*Task prompt*: Scan the data below for the string "suffering". Show every line where it turns up.

*** Block opens ***

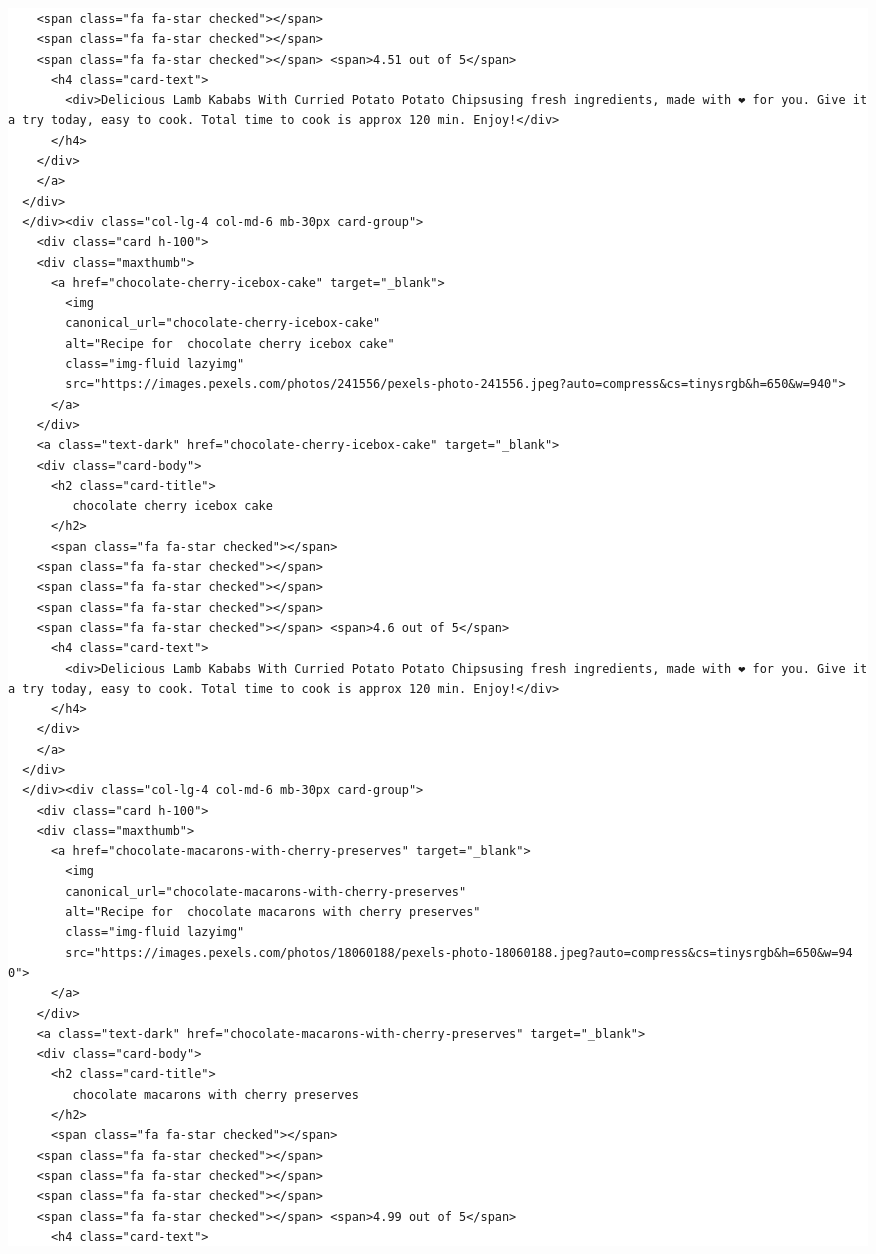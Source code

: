         <span class="fa fa-star checked"></span>
        <span class="fa fa-star checked"></span>
        <span class="fa fa-star checked"></span> <span>4.51 out of 5</span>
          <h4 class="card-text">
            <div>Delicious Lamb Kababs With Curried Potato Potato Chipsusing fresh ingredients, made with ❤️ for you. Give it a try today, easy to cook. Total time to cook is approx 120 min. Enjoy!</div>
          </h4>
        </div>
        </a>
      </div>
      </div><div class="col-lg-4 col-md-6 mb-30px card-group">
        <div class="card h-100">
        <div class="maxthumb">
          <a href="chocolate-cherry-icebox-cake" target="_blank">
            <img
            canonical_url="chocolate-cherry-icebox-cake"
            alt="Recipe for  chocolate cherry icebox cake"
            class="img-fluid lazyimg"
            src="https://images.pexels.com/photos/241556/pexels-photo-241556.jpeg?auto=compress&cs=tinysrgb&h=650&w=940">
          </a>
        </div>
        <a class="text-dark" href="chocolate-cherry-icebox-cake" target="_blank">
        <div class="card-body">
          <h2 class="card-title">
             chocolate cherry icebox cake
          </h2>
          <span class="fa fa-star checked"></span>
        <span class="fa fa-star checked"></span>
        <span class="fa fa-star checked"></span>
        <span class="fa fa-star checked"></span>
        <span class="fa fa-star checked"></span> <span>4.6 out of 5</span>
          <h4 class="card-text">
            <div>Delicious Lamb Kababs With Curried Potato Potato Chipsusing fresh ingredients, made with ❤️ for you. Give it a try today, easy to cook. Total time to cook is approx 120 min. Enjoy!</div>
          </h4>
        </div>
        </a>
      </div>
      </div><div class="col-lg-4 col-md-6 mb-30px card-group">
        <div class="card h-100">
        <div class="maxthumb">
          <a href="chocolate-macarons-with-cherry-preserves" target="_blank">
            <img
            canonical_url="chocolate-macarons-with-cherry-preserves"
            alt="Recipe for  chocolate macarons with cherry preserves"
            class="img-fluid lazyimg"
            src="https://images.pexels.com/photos/18060188/pexels-photo-18060188.jpeg?auto=compress&cs=tinysrgb&h=650&w=940">
          </a>
        </div>
        <a class="text-dark" href="chocolate-macarons-with-cherry-preserves" target="_blank">
        <div class="card-body">
          <h2 class="card-title">
             chocolate macarons with cherry preserves
          </h2>
          <span class="fa fa-star checked"></span>
        <span class="fa fa-star checked"></span>
        <span class="fa fa-star checked"></span>
        <span class="fa fa-star checked"></span>
        <span class="fa fa-star checked"></span> <span>4.99 out of 5</span>
          <h4 class="card-text">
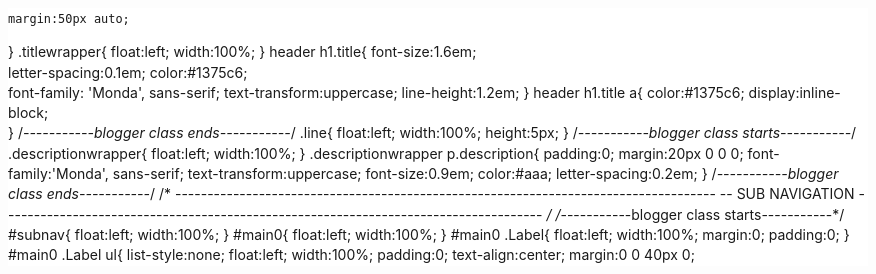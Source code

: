 	margin:50px auto;
}
.titlewrapper{
	float:left;
	width:100%;
}
header h1.title{
	font-size:1.6em;	
	letter-spacing:0.1em;
	color:#1375c6;	
	font-family: 'Monda', sans-serif;
	text-transform:uppercase;
	line-height:1.2em;
}
header h1.title a{
	color:#1375c6;
	display:inline-block;	
}
/*-----------blogger class ends-----------*/
.line{
	float:left;
	width:100%;
	height:5px;
}
/*-----------blogger class starts-----------*/
.descriptionwrapper{
	float:left;
	width:100%;
}
.descriptionwrapper p.description{
	padding:0;
	margin:20px 0 0 0;
	font-family:'Monda', sans-serif;
	text-transform:uppercase;
	font-size:0.9em;
	color:#aaa;
	letter-spacing:0.2em;
}
/*-----------blogger class ends-----------*/
/* ------------------------------------------------------------------------------------
--  SUB NAVIGATION 
------------------------------------------------------------------------------------ */
/*-----------blogger class starts-----------*/
#subnav{
    float:left;
    width:100%;	
}
#main0{
    float:left;
    width:100%;	
}
#main0 .Label{
    float:left;
    width:100%;
    margin:0;
    padding:0;
}
#main0 .Label ul{
	list-style:none;
	float:left;
	width:100%;
	padding:0;
	text-align:center;
	margin:0 0 40px 0;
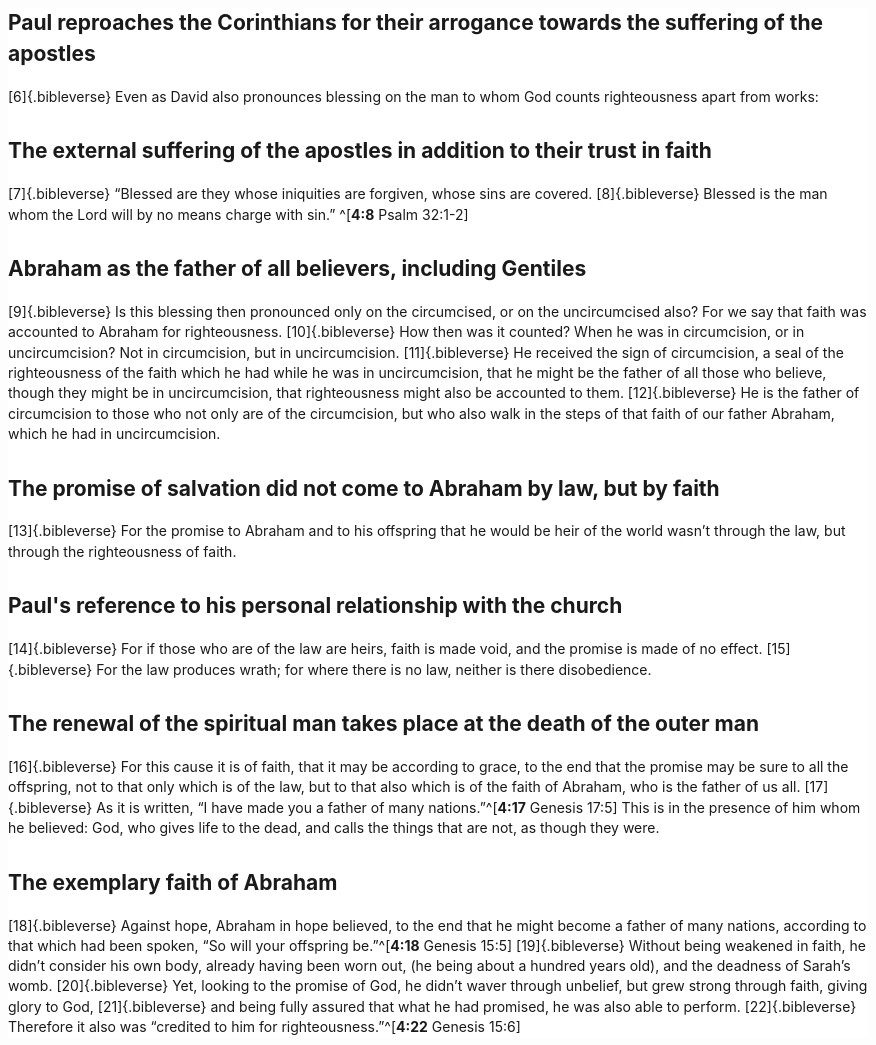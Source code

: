 
## Paul reproaches the Corinthians for their arrogance towards the suffering of the apostles
[6]{.bibleverse} Even as David also pronounces blessing on the man to whom God counts righteousness apart from works:

## The external suffering of the apostles in addition to their trust in faith
[7]{.bibleverse} “Blessed are they whose iniquities are forgiven, whose sins are covered. [8]{.bibleverse} Blessed is the man whom the Lord will by no means charge with sin.” ^[**4:8** Psalm 32:1-2]

## Abraham as the father of all believers, including Gentiles
[9]{.bibleverse} Is this blessing then pronounced only on the circumcised, or on the uncircumcised also? For we say that faith was accounted to Abraham for righteousness. [10]{.bibleverse} How then was it counted? When he was in circumcision, or in uncircumcision? Not in circumcision, but in uncircumcision. [11]{.bibleverse} He received the sign of circumcision, a seal of the righteousness of the faith which he had while he was in uncircumcision, that he might be the father of all those who believe, though they might be in uncircumcision, that righteousness might also be accounted to them. [12]{.bibleverse} He is the father of circumcision to those who not only are of the circumcision, but who also walk in the steps of that faith of our father Abraham, which he had in uncircumcision.

## The promise of salvation did not come to Abraham by law, but by faith
[13]{.bibleverse} For the promise to Abraham and to his offspring that he would be heir of the world wasn’t through the law, but through the righteousness of faith.

## Paul's reference to his personal relationship with the church
[14]{.bibleverse} For if those who are of the law are heirs, faith is made void, and the promise is made of no effect. [15]{.bibleverse} For the law produces wrath; for where there is no law, neither is there disobedience.

## The renewal of the spiritual man takes place at the death of the outer man
[16]{.bibleverse} For this cause it is of faith, that it may be according to grace, to the end that the promise may be sure to all the offspring, not to that only which is of the law, but to that also which is of the faith of Abraham, who is the father of us all. [17]{.bibleverse} As it is written, “I have made you a father of many nations.”^[**4:17** Genesis 17:5] This is in the presence of him whom he believed: God, who gives life to the dead, and calls the things that are not, as though they were.

## The exemplary faith of Abraham
[18]{.bibleverse} Against hope, Abraham in hope believed, to the end that he might become a father of many nations, according to that which had been spoken, “So will your offspring be.”^[**4:18** Genesis 15:5] [19]{.bibleverse} Without being weakened in faith, he didn’t consider his own body, already having been worn out, (he being about a hundred years old), and the deadness of Sarah’s womb. [20]{.bibleverse} Yet, looking to the promise of God, he didn’t waver through unbelief, but grew strong through faith, giving glory to God, [21]{.bibleverse} and being fully assured that what he had promised, he was also able to perform. [22]{.bibleverse} Therefore it also was “credited to him for righteousness.”^[**4:22** Genesis 15:6]
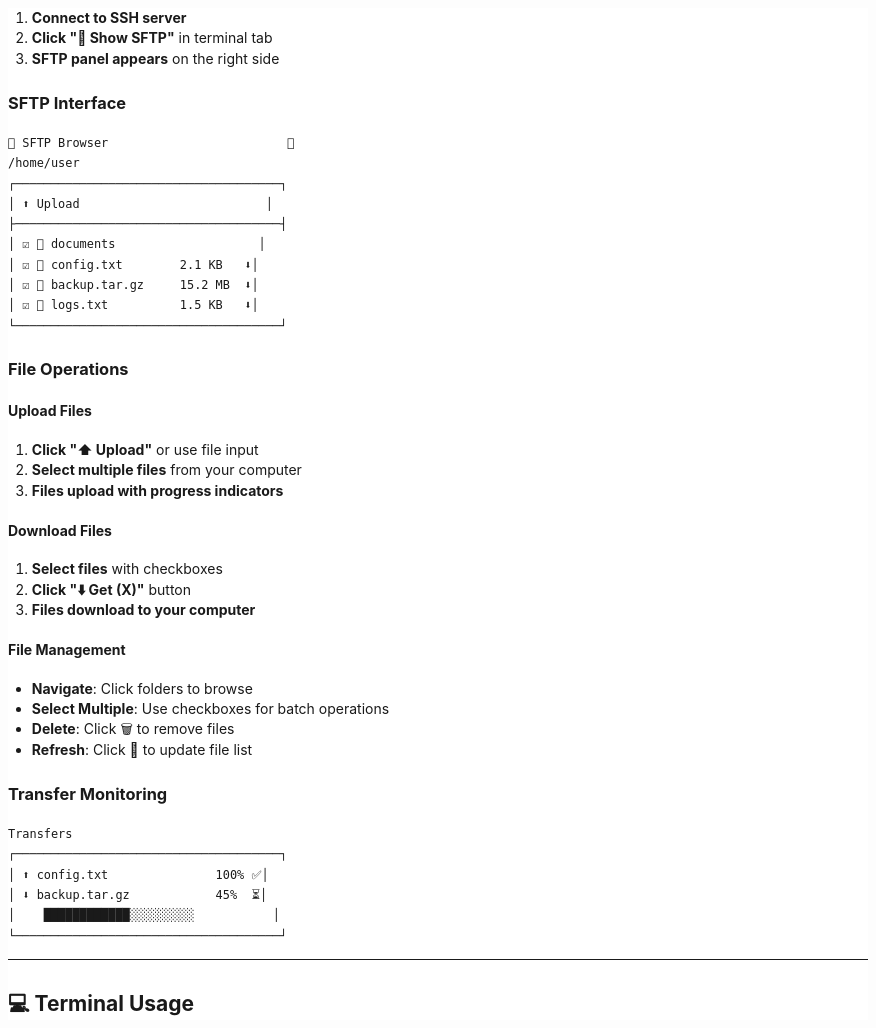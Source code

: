 1. **Connect to SSH server**
2. **Click "📁 Show SFTP"** in terminal tab
3. **SFTP panel appears** on the right side

### SFTP Interface

```
📁 SFTP Browser                         🔄
/home/user                             
┌─────────────────────────────────────┐
│ ⬆️ Upload                          │
├─────────────────────────────────────┤
│ ☑️ 📁 documents                    │
│ ☑️ 📄 config.txt        2.1 KB   ⬇️│
│ ☑️ 📄 backup.tar.gz     15.2 MB  ⬇️│
│ ☑️ 📄 logs.txt          1.5 KB   ⬇️│
└─────────────────────────────────────┘
```

### File Operations

#### Upload Files
1. **Click "⬆️ Upload"** or use file input
2. **Select multiple files** from your computer
3. **Files upload with progress indicators**

#### Download Files
1. **Select files** with checkboxes
2. **Click "⬇️ Get (X)"** button
3. **Files download to your computer**

#### File Management
- **Navigate**: Click folders to browse
- **Select Multiple**: Use checkboxes for batch operations
- **Delete**: Click 🗑️ to remove files
- **Refresh**: Click 🔄 to update file list

### Transfer Monitoring

```
Transfers
┌─────────────────────────────────────┐
│ ⬆️ config.txt               100% ✅│
│ ⬇️ backup.tar.gz            45%  ⏳│
│    ████████████░░░░░░░░░           │
└─────────────────────────────────────┘
```

---

## 💻 Terminal Usage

*** Block closes ***

*Solution*:
## Paul reproaches the Corinthians for their arrogance towards the suffering of the apostles
## The external suffering of the apostles in addition to their trust in faith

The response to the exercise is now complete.